Start of Data for processing

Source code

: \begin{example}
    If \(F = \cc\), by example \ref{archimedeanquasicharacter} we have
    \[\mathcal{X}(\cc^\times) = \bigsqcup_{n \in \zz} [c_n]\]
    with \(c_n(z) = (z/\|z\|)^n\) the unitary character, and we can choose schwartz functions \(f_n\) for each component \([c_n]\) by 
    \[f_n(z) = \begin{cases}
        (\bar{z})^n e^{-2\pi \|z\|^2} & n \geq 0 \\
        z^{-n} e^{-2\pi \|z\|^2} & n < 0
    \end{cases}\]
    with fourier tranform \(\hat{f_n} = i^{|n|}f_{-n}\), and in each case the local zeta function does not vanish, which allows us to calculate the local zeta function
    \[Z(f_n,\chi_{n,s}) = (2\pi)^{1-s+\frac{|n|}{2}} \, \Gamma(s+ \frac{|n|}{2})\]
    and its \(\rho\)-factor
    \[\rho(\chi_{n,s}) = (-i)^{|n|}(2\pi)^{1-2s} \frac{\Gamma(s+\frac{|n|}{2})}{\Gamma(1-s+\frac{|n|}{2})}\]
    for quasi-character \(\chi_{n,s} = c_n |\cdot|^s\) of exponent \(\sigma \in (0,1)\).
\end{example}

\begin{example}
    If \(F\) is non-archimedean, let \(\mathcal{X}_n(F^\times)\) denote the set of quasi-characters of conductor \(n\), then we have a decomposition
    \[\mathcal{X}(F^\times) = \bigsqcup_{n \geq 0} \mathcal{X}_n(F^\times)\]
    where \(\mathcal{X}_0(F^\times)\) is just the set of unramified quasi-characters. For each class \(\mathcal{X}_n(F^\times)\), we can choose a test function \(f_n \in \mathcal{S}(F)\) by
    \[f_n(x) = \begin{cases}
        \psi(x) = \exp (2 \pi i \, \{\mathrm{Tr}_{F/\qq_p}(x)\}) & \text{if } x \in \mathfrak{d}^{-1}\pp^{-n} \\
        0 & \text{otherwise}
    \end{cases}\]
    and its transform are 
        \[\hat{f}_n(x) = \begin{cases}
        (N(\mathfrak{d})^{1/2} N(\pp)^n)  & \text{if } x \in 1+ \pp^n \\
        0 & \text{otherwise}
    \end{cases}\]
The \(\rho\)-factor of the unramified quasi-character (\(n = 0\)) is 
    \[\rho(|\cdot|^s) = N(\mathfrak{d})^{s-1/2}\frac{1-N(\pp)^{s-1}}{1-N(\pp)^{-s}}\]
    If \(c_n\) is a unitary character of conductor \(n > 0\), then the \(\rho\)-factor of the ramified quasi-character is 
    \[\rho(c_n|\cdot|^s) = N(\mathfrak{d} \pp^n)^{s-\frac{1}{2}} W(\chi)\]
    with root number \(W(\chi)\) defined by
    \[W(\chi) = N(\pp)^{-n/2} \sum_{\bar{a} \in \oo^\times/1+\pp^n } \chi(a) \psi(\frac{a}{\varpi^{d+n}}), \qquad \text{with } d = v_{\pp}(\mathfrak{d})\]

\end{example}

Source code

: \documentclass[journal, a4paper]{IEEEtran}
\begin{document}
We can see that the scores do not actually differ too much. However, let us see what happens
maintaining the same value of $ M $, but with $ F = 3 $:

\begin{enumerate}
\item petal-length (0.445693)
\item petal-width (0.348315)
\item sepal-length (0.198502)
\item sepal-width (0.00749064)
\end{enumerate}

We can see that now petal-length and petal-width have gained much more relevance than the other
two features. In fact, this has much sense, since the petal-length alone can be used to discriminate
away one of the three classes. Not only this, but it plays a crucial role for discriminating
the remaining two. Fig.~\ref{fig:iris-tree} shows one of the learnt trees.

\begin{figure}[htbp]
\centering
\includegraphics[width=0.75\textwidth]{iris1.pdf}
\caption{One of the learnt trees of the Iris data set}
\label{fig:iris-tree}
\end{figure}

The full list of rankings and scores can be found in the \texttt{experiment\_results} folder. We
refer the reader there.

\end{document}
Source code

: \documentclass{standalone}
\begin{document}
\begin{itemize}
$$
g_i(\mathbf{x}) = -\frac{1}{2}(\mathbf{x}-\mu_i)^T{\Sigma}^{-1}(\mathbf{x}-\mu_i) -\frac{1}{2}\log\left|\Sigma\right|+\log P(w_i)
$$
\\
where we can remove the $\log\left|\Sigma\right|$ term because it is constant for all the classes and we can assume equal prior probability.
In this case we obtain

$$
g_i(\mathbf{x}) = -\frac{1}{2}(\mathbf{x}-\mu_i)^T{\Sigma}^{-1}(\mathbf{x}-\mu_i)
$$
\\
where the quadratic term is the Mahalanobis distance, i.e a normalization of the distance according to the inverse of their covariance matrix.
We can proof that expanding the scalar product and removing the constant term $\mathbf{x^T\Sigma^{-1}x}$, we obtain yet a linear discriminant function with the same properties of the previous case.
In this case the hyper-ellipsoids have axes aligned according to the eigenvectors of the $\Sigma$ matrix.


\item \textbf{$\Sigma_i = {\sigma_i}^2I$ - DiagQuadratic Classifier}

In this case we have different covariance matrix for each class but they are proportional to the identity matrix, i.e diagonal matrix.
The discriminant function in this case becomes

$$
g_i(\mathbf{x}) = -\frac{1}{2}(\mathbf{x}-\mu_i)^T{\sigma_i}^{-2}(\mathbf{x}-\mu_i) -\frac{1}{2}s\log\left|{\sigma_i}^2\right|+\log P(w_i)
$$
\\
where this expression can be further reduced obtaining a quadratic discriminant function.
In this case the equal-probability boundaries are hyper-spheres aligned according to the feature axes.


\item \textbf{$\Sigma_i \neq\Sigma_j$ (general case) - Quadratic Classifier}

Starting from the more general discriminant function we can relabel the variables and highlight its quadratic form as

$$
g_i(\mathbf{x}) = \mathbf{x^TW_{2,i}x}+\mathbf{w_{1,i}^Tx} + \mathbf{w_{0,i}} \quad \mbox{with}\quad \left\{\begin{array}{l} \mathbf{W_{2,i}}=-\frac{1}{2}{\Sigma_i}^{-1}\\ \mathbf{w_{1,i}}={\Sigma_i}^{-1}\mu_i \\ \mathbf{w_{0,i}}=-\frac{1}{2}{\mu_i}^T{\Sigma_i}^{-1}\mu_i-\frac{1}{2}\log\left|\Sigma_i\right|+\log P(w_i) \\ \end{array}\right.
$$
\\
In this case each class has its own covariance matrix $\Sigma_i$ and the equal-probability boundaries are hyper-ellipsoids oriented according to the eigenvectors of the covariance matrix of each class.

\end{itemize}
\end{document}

End of Data for processing

__Try it__. This exercise requires an exact copy of all the records.

__Solution to the problem__.
Source code

: \begin{example}
    If \(F = \cc\), by example \ref{archimedeanquasicharacter} we have
    \[\mathcal{X}(\cc^\times) = \bigsqcup_{n \in \zz} [c_n]\]
    with \(c_n(z) = (z/\|z\|)^n\) the unitary character, and we can choose schwartz functions \(f_n\) for each component \([c_n]\) by 
    \[f_n(z) = \begin{cases}
        (\bar{z})^n e^{-2\pi \|z\|^2} & n \geq 0 \\
        z^{-n} e^{-2\pi \|z\|^2} & n < 0
    \end{cases}\]
    with fourier tranform \(\hat{f_n} = i^{|n|}f_{-n}\), and in each case the local zeta function does not vanish, which allows us to calculate the local zeta function
    \[Z(f_n,\chi_{n,s}) = (2\pi)^{1-s+\frac{|n|}{2}} \, \Gamma(s+ \frac{|n|}{2})\]
    and its \(\rho\)-factor
    \[\rho(\chi_{n,s}) = (-i)^{|n|}(2\pi)^{1-2s} \frac{\Gamma(s+\frac{|n|}{2})}{\Gamma(1-s+\frac{|n|}{2})}\]
    for quasi-character \(\chi_{n,s} = c_n |\cdot|^s\) of exponent \(\sigma \in (0,1)\).
\end{example}

\begin{example}
    If \(F\) is non-archimedean, let \(\mathcal{X}_n(F^\times)\) denote the set of quasi-characters of conductor \(n\), then we have a decomposition
    \[\mathcal{X}(F^\times) = \bigsqcup_{n \geq 0} \mathcal{X}_n(F^\times)\]
    where \(\mathcal{X}_0(F^\times)\) is just the set of unramified quasi-characters. For each class \(\mathcal{X}_n(F^\times)\), we can choose a test function \(f_n \in \mathcal{S}(F)\) by
    \[f_n(x) = \begin{cases}
        \psi(x) = \exp (2 \pi i \, \{\mathrm{Tr}_{F/\qq_p}(x)\}) & \text{if } x \in \mathfrak{d}^{-1}\pp^{-n} \\
        0 & \text{otherwise}
    \end{cases}\]
    and its transform are 
        \[\hat{f}_n(x) = \begin{cases}
        (N(\mathfrak{d})^{1/2} N(\pp)^n)  & \text{if } x \in 1+ \pp^n \\
        0 & \text{otherwise}
    \end{cases}\]
The \(\rho\)-factor of the unramified quasi-character (\(n = 0\)) is 
    \[\rho(|\cdot|^s) = N(\mathfrak{d})^{s-1/2}\frac{1-N(\pp)^{s-1}}{1-N(\pp)^{-s}}\]
    If \(c_n\) is a unitary character of conductor \(n > 0\), then the \(\rho\)-factor of the ramified quasi-character is 
    \[\rho(c_n|\cdot|^s) = N(\mathfrak{d} \pp^n)^{s-\frac{1}{2}} W(\chi)\]
    with root number \(W(\chi)\) defined by
    \[W(\chi) = N(\pp)^{-n/2} \sum_{\bar{a} \in \oo^\times/1+\pp^n } \chi(a) \psi(\frac{a}{\varpi^{d+n}}), \qquad \text{with } d = v_{\pp}(\mathfrak{d})\]

\end{example}

Source code

: \documentclass[journal, a4paper]{IEEEtran}
\begin{document}
We can see that the scores do not actually differ too much. However, let us see what happens
maintaining the same value of $ M $, but with $ F = 3 $:

\begin{enumerate}
\item petal-length (0.445693)
\item petal-width (0.348315)
\item sepal-length (0.198502)
\item sepal-width (0.00749064)
\end{enumerate}

We can see that now petal-length and petal-width have gained much more relevance than the other
two features. In fact, this has much sense, since the petal-length alone can be used to discriminate
away one of the three classes. Not only this, but it plays a crucial role for discriminating
the remaining two. Fig.~\ref{fig:iris-tree} shows one of the learnt trees.

\begin{figure}[htbp]
\centering
\includegraphics[width=0.75\textwidth]{iris1.pdf}
\caption{One of the learnt trees of the Iris data set}
\label{fig:iris-tree}
\end{figure}

The full list of rankings and scores can be found in the \texttt{experiment\_results} folder. We
refer the reader there.

\end{document}
Source code

: \documentclass{standalone}
\begin{document}
\begin{itemize}
$$
g_i(\mathbf{x}) = -\frac{1}{2}(\mathbf{x}-\mu_i)^T{\Sigma}^{-1}(\mathbf{x}-\mu_i) -\frac{1}{2}\log\left|\Sigma\right|+\log P(w_i)
$$
\\
where we can remove the $\log\left|\Sigma\right|$ term because it is constant for all the classes and we can assume equal prior probability.
In this case we obtain

$$
g_i(\mathbf{x}) = -\frac{1}{2}(\mathbf{x}-\mu_i)^T{\Sigma}^{-1}(\mathbf{x}-\mu_i)
$$
\\
where the quadratic term is the Mahalanobis distance, i.e a normalization of the distance according to the inverse of their covariance matrix.
We can proof that expanding the scalar product and removing the constant term $\mathbf{x^T\Sigma^{-1}x}$, we obtain yet a linear discriminant function with the same properties of the previous case.
In this case the hyper-ellipsoids have axes aligned according to the eigenvectors of the $\Sigma$ matrix.


\item \textbf{$\Sigma_i = {\sigma_i}^2I$ - DiagQuadratic Classifier}

In this case we have different covariance matrix for each class but they are proportional to the identity matrix, i.e diagonal matrix.
The discriminant function in this case becomes

$$
g_i(\mathbf{x}) = -\frac{1}{2}(\mathbf{x}-\mu_i)^T{\sigma_i}^{-2}(\mathbf{x}-\mu_i) -\frac{1}{2}s\log\left|{\sigma_i}^2\right|+\log P(w_i)
$$
\\
where this expression can be further reduced obtaining a quadratic discriminant function.
In this case the equal-probability boundaries are hyper-spheres aligned according to the feature axes.


\item \textbf{$\Sigma_i \neq\Sigma_j$ (general case) - Quadratic Classifier}

Starting from the more general discriminant function we can relabel the variables and highlight its quadratic form as

$$
g_i(\mathbf{x}) = \mathbf{x^TW_{2,i}x}+\mathbf{w_{1,i}^Tx} + \mathbf{w_{0,i}} \quad \mbox{with}\quad \left\{\begin{array}{l} \mathbf{W_{2,i}}=-\frac{1}{2}{\Sigma_i}^{-1}\\ \mathbf{w_{1,i}}={\Sigma_i}^{-1}\mu_i \\ \mathbf{w_{0,i}}=-\frac{1}{2}{\mu_i}^T{\Sigma_i}^{-1}\mu_i-\frac{1}{2}\log\left|\Sigma_i\right|+\log P(w_i) \\ \end{array}\right.
$$
\\
In this case each class has its own covariance matrix $\Sigma_i$ and the equal-probability boundaries are hyper-ellipsoids oriented according to the eigenvectors of the covariance matrix of each class.

\end{itemize}
\end{document}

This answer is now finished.